The language in the plans allow a choice to be made regarding which plan refunds the 402(g) excess.

However, to illustrate a point and purpose of the OP, let's suppose this is the first year for both plans, and the HCE is the only HCE in the plan.

Deferral $15,500 to Glass plan - all is refunded (402(g) excess).

Deferral $15,500 to Stone plan - none is refunded.

So far okay, but:

ADP fails for Glass plan. Is the Glass plan now required to do a QNEC to pass (since no more $$ are left to do a deferral refund for the HCE?) Or is the refund that has been done for 402(g) excess purposes also count toward making the failed ADP test's refund?

Posted

"Can Guy have the 402(g) excess refunded entirely from the Glass Plan? If so, will any of that deferral count in Glass plan's ADP test?"

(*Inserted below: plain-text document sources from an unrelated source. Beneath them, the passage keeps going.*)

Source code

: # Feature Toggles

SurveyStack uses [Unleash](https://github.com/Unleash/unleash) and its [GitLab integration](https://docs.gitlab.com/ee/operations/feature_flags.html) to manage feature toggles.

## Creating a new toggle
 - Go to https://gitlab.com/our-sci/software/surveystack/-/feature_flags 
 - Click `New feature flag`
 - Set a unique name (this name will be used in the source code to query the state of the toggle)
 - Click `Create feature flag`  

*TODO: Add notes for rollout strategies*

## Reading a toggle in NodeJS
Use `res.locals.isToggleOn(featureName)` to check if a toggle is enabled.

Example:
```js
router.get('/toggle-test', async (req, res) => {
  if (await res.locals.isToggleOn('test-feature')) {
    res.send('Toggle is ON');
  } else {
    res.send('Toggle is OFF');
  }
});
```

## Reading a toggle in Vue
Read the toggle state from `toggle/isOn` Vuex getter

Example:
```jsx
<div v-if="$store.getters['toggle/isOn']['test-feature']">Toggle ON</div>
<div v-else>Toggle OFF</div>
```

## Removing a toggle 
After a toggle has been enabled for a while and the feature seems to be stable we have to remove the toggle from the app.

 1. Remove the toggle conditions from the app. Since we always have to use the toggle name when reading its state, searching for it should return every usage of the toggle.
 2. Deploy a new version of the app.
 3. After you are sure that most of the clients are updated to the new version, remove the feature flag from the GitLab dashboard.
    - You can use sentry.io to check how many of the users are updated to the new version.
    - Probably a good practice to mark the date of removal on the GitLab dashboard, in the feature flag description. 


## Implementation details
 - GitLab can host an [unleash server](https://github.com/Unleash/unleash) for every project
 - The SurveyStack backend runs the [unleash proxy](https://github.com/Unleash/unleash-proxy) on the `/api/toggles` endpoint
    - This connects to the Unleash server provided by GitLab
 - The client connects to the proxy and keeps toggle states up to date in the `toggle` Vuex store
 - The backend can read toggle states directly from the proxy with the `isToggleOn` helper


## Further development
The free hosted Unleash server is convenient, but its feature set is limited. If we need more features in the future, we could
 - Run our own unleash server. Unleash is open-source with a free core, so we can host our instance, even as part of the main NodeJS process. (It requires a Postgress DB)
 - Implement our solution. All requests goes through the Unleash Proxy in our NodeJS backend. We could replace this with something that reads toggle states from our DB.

I think we are reading the questions differently. We seem to agree on the reading of the regulations. Treas. Reg. section 1.402(g)-1(e)(4) answers "Can Guy have the 402(g) excess refunded entirely from the Glass Plan?" with "only if the plan has terms to allow Guy to elect to have the refund from the Glass Plan."

The ADP question is "does it help to have Guy elect to have the refund from the Glass Plan?" But that is a separate following question, and I take my questions one at a time.

If the answer to the first question is that the plan does not allow a refuned from the Glass Plan, you don't have to address the second question.

Posted

The 402(g) excess is ignored for runnning ADP testing, but it should be considered when the refunds are determined due to the failed ADP. Agree?

If so, then (assuming this is the only HCE) a full deferral into Stone was okay and a full refund from Glass is okay.

Posted

I thought earlier in the thread it was said that the 402(g) excess is not ignored.

I thought there was an example in the regs that allows the correction to take place before the return. Wouldn't that solve the problem?

Posted

Yes, sorry Mike, the previous post should have read:

The 402(g) excess is not ignored for runnning ADP testing, but it should be considered when the refunds are determined due to the failed ADP. Agree?

If so, then (assuming this is the only HCE) a full deferral into Stone was okay and a full refund from Glass is okay.